==== Data extracts ====

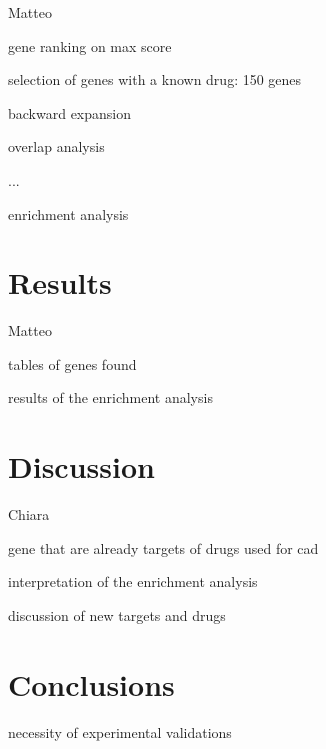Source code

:\documentclass[fleqn,10pt]{SelfArx} %
\begin{document}
Matteo

gene ranking on max score

selection of genes with a known drug: 150 genes

backward expansion

overlap analysis

...

enrichment analysis

\section*{Results}
Matteo

tables of genes found

results of the enrichment analysis

\section*{Discussion}
Chiara

gene that are already targets of drugs used for cad

interpretation of the enrichment analysis

discussion of new targets and drugs

\section*{Conclusions}

necessity of experimental validations
\end{document}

====

Problem: Exactly the lines from the one containing "tables of genes found" through the end of the records above should be returned, with both ends kept.

Solution for this problem:
tables of genes found

results of the enrichment analysis

\section*{Discussion}
Chiara

gene that are already targets of drugs used for cad

interpretation of the enrichment analysis

discussion of new targets and drugs

\section*{Conclusions}

necessity of experimental validations
\end{document}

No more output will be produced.